Hi, I am Goele Scheers, an independent M&E consultant based in Belgium.  I have worked closely with Ricardo Wilson-Grau since Outcome Harvesting (OH) was being developed and was working on an OH evaluation with him throughout his final year of life. I have always used OH for both monitoring and evaluation.

Outcome Harvesting works well for monitoring because staff engaged in implementing and monitoring the program can easily grasp “outcomes” as defined by OH, and take part in data collection, analysis and use of findings. OH can be combined with other methods to strengthen a monitoring system.

In a few ways, the use of Outcome Harvesting for monitoring is different than for evaluation. In an ongoing monitoring process, the steps occur in a cycle and don’t end with the use of findings. Instead of an external consultant who coaches the sources in formulating their outcomes, an organization will need to carefully consider who will harvest outcomes from who and on which level of the organization, network or partnership the ‘pingponging’ or refining of the outcomes will take place. Different methods for harvesting the outcomes (e.g., workshops, virtually) can be used within a single organization or program, depending on the use and the context. Most of my clients have found that identifying outcomes from documentation is less useful for monitoring, as the outcomes are being captured by the informants when they occur, that means on a continuous or at least frequent basis. Substantiation may not be included in every harvest cycle or it may even be left for evaluation. In some cases, I include a step on cross-organizational verification (very useful in networks or partnerships) or internal verification (checking the outcomes between different programs). In an ongoing monitoring process, the organization will need to decide at which point to analyze and interpret the harvested outcomes. For example, it may be that the informants upload their outcomes into a database at any point in time, but the analysis and interpretation only take place twice a year. Contrary to an external evaluation, the sources can be involved in the interpretation.

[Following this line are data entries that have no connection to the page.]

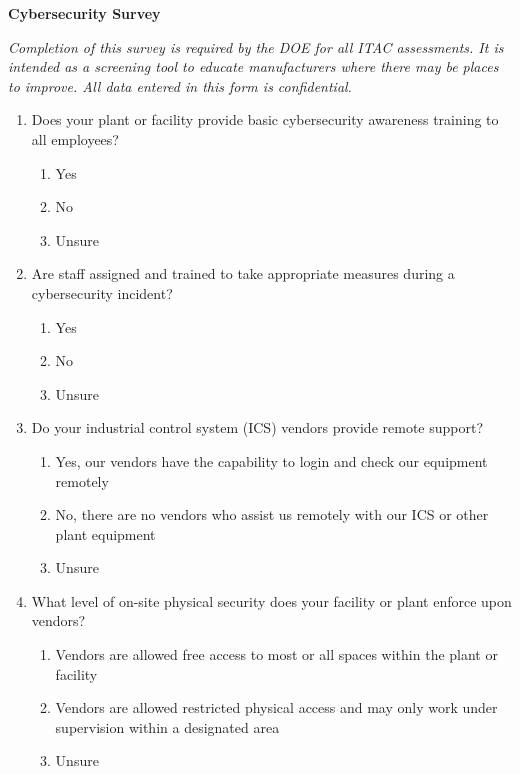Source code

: \documentclass[./main.tex]{subfiles}
\begin{document}
\begin{center}
\Large\textbf{Cybersecurity Survey}
\end{center}

\emph{Completion of this survey is required by the DOE for all ITAC assessments. It is intended as a screening tool to educate manufacturers where there may be places to improve. All data entered in this form is confidential. }

\begin{enumerate}[label=\textbf{Q\arabic*.}]

\item Does your plant or facility provide basic cybersecurity awareness training to all employees?
\begin{enumerate}
    \item Yes
    \item No
    \item Unsure
\end{enumerate}

\item Are staff assigned and trained to take appropriate measures during a cybersecurity incident?
\begin{enumerate}
    \item Yes
    \item No
    \item Unsure
\end{enumerate}

\item Do your industrial control system (ICS) vendors provide remote support?
\begin{enumerate}
    \item Yes, our vendors have the capability to login and check our equipment remotely
    \item No, there are no vendors who assist us remotely with our ICS or other plant equipment
    \item Unsure
\end{enumerate}

\item What level of on-site physical security does your facility or plant enforce upon vendors?
\begin{enumerate}
    \item Vendors are allowed free access to most or all spaces within the plant or facility
    \item Vendors are allowed restricted physical access and may only work under supervision within a designated area
    \item Unsure
\end{enumerate}


\end{enumerate}
\end{document}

Example of an OH monitoring cycle

Lessons Learned: When using OH for monitoring, it can be challenging to keep the enthusiasm from the first harvesting round in subsequent rounds. Use of the harvest findings is the best motivator! Program staff are most likely to remain actively engaged in harvesting outcomes when they are able to use the findings to strengthen the program and its results.

Hot Tips:

  • Incorporate the harvesting and sensemaking moments into existing spaces in the organization so it is not experienced as something additional that needs to be done.
  • Organizations that use OH on an ongoing basis, will sooner or later need a database to store all the outcomes. Look into the tools the organization is using already to see if they can be adapted for OH. I’ve found Podio a very useful tool for harvesting, refining and storing the outcomes.

The American Evaluation Association is celebrating Outcome Harvesting week. The contributions all this week to aea365 come from colleagues of the late Ricardo Wilson-Grau, originator of Outcome Harvesting, and these articles are written in his honor. Do you have questions, concerns, kudos, or content to extend this aea365 contribution? Please add them in the comments section for this post on the aea365 webpage so that we may enrich our community of practice. Would you like to submit an aea365 Tip? Please send a note of interest to aea365@eval.org. aea365 is sponsored by the American Evaluation Association and provides a Tip-a-Day by and for evaluators.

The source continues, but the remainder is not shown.